- O Estado de S.Paulo
O Estado brasileiro precisa ser refundado; ajustes marginais não funcionam
Semana passada, o ministro Lewandowski publicou um artigo na Folha de S. Paulo – “Soberania e ativos estratégicos”. Nele, deixa clara sua posição contra a privatização. No mesmo dia, concede uma medida cautelar que traz enorme insegurança jurídica à privatização. Coincidência?
Questões tratadas na cautelar foram discutidas inúmeras vezes no passado no Supremo Tribunal Federal (STF), através de ações direta de inconstitucionalidade (ADI). A Corte já consolidou o entendimento de que a lei que criou, e rege, o Programa Nacional de Desestatização (PND) é uma autorização genérica dada pelo Legislativo para que o Executivo faça a gestão da coisa pública e a ordenação da vida econômica no país. Entre os objetivos do PND listados no art.1º da lei está, no inciso I, reordenar a posição estratégica do Estado na economia, transferindo à iniciativa privada atividades indevidamente exploradas pelo setor público.
Com base na lei do PND, a decisão para privatizar é prerrogativa do Executivo e é feita de forma individualizada por ato da Administração. No caso do governo federal, a inclusão no programa de desestatização se dá através de decreto presidencial. O decreto só não é suficiente quando há uma lei vedando a privatização, como no caso da Petrobrás, já que o art.62, da Lei 9478/97 que exige o controle público.
Há 27 anos é assim. Dezenas de empresas, inclusive concessionárias de serviços públicos foram vendidas com base neste procedimento, e em todos os casos, o leilão de ações de controle foi aceito como modalidade de licitação.
Ou seja, não há nada de novo no debate que justificasse a concessão de medida cautelar às vésperas do recesso judiciário.

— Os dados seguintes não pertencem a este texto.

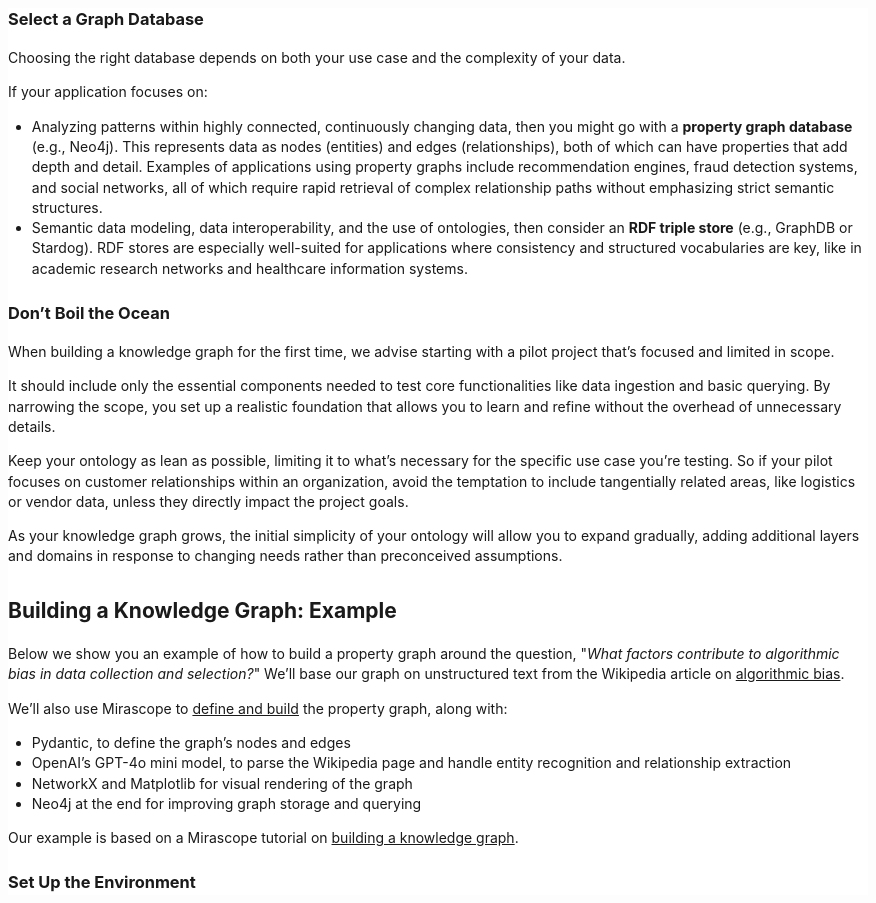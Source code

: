 ### Select a Graph Database

Choosing the right database depends on both your use case and the complexity of your data. 

If your application focuses on:

* Analyzing patterns within highly connected, continuously changing data, then you might go with a **property graph database** (e.g., Neo4j). This represents data as nodes (entities) and edges (relationships), both of which can have properties that add depth and detail. Examples of applications using property graphs include recommendation engines, fraud detection systems, and social networks, all of which require rapid retrieval of complex relationship paths without emphasizing strict semantic structures.  
* Semantic data modeling, data interoperability, and the use of ontologies, then consider an **RDF triple store** (e.g., GraphDB or Stardog). RDF stores are especially well-suited for applications where consistency and structured vocabularies are key, like in academic research networks and healthcare information systems.

### Don’t Boil the Ocean

When building a knowledge graph for the first time, we advise starting with a pilot project that’s focused and limited in scope.

It should include only the essential components needed to test core functionalities like data ingestion and basic querying. By narrowing the scope, you set up a realistic foundation that allows you to learn and refine without the overhead of unnecessary details.

Keep your ontology as lean as possible, limiting it to what’s necessary for the specific use case you’re testing. So if your pilot focuses on customer relationships within an organization, avoid the temptation to include tangentially related areas, like logistics or vendor data, unless they directly impact the project goals.

As your knowledge graph grows, the initial simplicity of your ontology will allow you to expand gradually, adding additional layers and domains in response to changing needs rather than preconceived assumptions.

## Building a Knowledge Graph: Example

Below we show you an example of how to build a property graph around the question, "*What factors contribute to algorithmic bias in data collection and selection?*" We’ll base our graph on unstructured text from the Wikipedia article on [algorithmic bias](https://en.wikipedia.org/wiki/Algorithmic_bias).

We’ll also use Mirascope to [define and build](https://mirascope.com/blog/advanced-prompt-engineering) the property graph, along with:

* Pydantic, to define the graph’s nodes and edges  
* OpenAI’s GPT-4o mini model, to parse the Wikipedia page and handle entity recognition and relationship extraction  
* NetworkX and Matplotlib for visual rendering of the graph  
* Neo4j at the end for improving graph storage and querying

Our example is based on a Mirascope tutorial on [building a knowledge graph](https://mirascope.com/docs/tutorials/more_advanced/knowledge_graph/).

### Set Up the Environment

O ministro, no mais puro ativismo jurídico, alega na liminar que a urgência para sua concessão existe “haja vista que, diariamente, vêm sendo noticiadas iniciativas do Governo no sentido de acelerar as privatizações de estatais”. E sugere que está suspenso o processo de privatização.
Para dar uma roupagem técnica a uma decisão com viés ideológico a decisão cita dois precedentes que não se aplicam ao caso em discussão. Menciona a Ação Direta de Inconstitucionalidade 234/RJ onde foi questionado o poder do Estado em se desfazer de ativos sem lei autorizativa específica.
De fato, na época não havia uma lei geral que desse essa liberdade ao executivo estadual, como a que existe para o caso federal. Ou seja, situações distintas. O ministro também cita voto do ministro relator Sepúlveda Pertence na ADI 3578/2005, que opina a favor de lei especifica caso a caso, omitindo, no entanto, que foi um voto vencido, tendo a maioria da Corte confirmado jurisprudência sobre a desnecessidade de lei individual.
A menção a esses precedentes gerou a impressão de que, para o ministro, a Lei do PND não cumpriria essa função de uma autorização legal. Mas ele não diz nem que sim nem que não, apenas deixa enorme incerteza no ar. Só a revisão desta liminar pelo plenário poderá dar fim às inúmeras interrogações geradas por ela.
O art. 173 da Constituição diz claramente que a participação do Estado na atividade econômica é exceção, e não a regra. E pela lei do PND, quem tem a prerrogativa de definir quais atividades devem passar ao setor privado é o Executivo. Temos um governo respirando por aparelhos. Só isso explica que tenha assistido passivamente à invasão de sua competência. O Congresso Nacional, por sua vez, reagiu ao que considera excessiva intervenção do STF na esfera legislativa com projeto de lei que impede a suspensão de leis com base em decisões monocráticas em ADIs.
O Estado brasileiro precisa ser refundado, ajustes marginais não funcionam mais. O foco deve estar na atração de capitais privados. Para isso é fundamental reduzir as incertezas na nossa economia.
Na sua liminar, o ministro revê a jurisprudência pacificada do STF sobre a constitucionalidade do processo de desestatização gerando enorme insegurança jurídica. Tremendo gol contra.